• **How to complete this task**: Search term "kosmotrope": copy each line of the data containing it.

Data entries
[Start of section]
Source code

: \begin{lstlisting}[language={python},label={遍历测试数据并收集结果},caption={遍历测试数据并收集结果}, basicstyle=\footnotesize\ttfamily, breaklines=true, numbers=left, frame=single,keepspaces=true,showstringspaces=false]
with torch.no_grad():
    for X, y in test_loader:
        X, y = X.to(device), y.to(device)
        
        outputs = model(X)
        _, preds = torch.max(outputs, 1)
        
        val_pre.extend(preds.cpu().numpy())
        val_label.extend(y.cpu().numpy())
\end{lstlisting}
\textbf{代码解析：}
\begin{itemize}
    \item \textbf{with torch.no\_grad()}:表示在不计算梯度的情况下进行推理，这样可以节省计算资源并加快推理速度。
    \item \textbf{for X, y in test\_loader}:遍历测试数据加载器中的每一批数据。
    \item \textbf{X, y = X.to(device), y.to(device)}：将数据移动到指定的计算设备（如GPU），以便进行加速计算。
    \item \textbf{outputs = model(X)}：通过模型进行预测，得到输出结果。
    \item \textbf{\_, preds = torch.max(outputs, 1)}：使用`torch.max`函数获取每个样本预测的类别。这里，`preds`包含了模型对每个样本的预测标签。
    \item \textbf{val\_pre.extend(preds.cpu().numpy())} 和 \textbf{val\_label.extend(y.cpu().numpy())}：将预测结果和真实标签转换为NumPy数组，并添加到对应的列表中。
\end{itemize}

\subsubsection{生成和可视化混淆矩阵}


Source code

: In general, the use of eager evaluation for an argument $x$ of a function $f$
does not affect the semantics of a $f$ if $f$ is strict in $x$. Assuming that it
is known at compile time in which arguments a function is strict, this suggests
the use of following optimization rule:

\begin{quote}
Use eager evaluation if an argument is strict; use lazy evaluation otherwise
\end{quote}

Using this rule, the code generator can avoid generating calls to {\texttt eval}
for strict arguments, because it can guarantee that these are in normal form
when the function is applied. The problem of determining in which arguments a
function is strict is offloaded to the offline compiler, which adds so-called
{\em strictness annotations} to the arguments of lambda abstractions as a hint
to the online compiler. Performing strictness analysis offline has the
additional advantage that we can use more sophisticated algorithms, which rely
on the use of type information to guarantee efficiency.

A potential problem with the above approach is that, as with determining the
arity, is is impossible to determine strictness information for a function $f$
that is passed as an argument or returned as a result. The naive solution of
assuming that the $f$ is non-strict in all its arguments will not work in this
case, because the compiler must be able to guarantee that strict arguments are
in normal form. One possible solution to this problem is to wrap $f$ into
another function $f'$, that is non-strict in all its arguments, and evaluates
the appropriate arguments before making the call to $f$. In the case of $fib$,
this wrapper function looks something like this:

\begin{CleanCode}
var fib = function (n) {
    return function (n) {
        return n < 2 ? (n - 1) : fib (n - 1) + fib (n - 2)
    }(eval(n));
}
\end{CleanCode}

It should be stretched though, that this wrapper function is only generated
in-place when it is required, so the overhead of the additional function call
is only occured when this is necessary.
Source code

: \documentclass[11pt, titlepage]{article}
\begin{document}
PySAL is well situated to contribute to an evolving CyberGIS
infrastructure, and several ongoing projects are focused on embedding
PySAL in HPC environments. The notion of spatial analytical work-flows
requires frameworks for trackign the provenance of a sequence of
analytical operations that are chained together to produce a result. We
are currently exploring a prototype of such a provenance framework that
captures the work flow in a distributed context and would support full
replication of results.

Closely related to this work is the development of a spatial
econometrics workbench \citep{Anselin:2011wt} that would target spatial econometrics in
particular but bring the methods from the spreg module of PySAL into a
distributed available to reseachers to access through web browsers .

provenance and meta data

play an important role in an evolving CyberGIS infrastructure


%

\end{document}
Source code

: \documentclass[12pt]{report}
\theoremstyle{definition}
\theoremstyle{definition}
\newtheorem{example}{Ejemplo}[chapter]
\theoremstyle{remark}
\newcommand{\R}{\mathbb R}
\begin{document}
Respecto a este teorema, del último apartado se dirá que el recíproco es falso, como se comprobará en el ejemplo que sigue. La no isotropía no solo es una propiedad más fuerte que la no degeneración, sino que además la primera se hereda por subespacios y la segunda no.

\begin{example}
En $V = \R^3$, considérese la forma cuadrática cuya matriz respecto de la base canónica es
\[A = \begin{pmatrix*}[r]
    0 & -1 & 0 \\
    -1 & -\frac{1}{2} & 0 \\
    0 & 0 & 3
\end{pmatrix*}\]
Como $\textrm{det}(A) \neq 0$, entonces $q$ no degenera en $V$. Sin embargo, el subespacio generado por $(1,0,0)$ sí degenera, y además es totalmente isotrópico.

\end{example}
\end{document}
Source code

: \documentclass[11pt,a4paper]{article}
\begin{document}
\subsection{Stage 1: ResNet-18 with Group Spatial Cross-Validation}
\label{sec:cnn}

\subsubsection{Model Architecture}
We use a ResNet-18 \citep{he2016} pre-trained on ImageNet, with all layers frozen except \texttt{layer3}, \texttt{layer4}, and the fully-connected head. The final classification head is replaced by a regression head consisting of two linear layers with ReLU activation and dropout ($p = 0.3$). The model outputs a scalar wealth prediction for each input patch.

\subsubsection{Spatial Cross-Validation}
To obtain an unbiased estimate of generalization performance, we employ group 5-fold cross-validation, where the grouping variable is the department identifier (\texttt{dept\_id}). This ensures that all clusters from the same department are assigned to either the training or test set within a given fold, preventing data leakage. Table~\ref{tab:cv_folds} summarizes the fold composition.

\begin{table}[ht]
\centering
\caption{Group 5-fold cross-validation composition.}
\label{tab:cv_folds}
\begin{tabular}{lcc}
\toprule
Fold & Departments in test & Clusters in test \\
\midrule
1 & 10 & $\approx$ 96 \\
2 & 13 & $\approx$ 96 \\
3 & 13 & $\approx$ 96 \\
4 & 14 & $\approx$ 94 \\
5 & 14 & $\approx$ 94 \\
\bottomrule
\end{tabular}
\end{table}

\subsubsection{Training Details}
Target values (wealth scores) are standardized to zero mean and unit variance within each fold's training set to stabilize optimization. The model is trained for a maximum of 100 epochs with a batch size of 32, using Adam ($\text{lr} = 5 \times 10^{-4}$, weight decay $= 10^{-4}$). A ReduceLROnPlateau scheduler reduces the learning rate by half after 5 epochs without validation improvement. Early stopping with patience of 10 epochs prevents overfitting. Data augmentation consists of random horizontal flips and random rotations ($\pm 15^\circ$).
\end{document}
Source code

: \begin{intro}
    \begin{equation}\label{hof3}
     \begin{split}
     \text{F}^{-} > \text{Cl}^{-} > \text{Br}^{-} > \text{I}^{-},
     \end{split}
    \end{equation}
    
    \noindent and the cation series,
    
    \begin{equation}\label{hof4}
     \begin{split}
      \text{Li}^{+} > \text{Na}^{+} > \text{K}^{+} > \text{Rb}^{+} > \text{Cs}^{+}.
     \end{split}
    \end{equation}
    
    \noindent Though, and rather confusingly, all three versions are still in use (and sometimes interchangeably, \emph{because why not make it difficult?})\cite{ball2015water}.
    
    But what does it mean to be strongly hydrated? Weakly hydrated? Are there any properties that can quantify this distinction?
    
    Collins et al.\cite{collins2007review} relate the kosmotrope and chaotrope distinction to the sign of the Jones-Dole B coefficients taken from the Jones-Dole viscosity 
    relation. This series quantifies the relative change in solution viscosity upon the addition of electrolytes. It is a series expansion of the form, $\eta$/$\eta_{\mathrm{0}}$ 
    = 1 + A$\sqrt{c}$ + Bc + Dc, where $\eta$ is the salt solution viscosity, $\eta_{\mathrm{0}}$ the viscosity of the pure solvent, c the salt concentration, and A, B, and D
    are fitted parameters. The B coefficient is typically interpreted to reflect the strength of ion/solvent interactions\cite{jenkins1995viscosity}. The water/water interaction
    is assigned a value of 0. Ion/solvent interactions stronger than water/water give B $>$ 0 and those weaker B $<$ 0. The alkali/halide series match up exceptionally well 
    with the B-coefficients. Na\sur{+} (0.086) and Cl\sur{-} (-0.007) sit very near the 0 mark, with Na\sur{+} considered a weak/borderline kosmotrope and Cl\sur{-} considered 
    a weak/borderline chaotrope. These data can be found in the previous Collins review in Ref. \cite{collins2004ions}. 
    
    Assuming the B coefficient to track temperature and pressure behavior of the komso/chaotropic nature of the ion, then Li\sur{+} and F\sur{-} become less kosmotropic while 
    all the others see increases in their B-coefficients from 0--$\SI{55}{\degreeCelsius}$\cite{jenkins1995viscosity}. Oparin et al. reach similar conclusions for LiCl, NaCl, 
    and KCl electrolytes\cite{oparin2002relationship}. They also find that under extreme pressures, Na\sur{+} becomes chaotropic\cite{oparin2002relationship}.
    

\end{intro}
[End of section]
• **Answer space**:
    Collins et al.\cite{collins2007review} relate the kosmotrope and chaotrope distinction to the sign of the Jones-Dole B coefficients taken from the Jones-Dole viscosity 
    with the B-coefficients. Na\sur{+} (0.086) and Cl\sur{-} (-0.007) sit very near the 0 mark, with Na\sur{+} considered a weak/borderline kosmotrope and Cl\sur{-} considered 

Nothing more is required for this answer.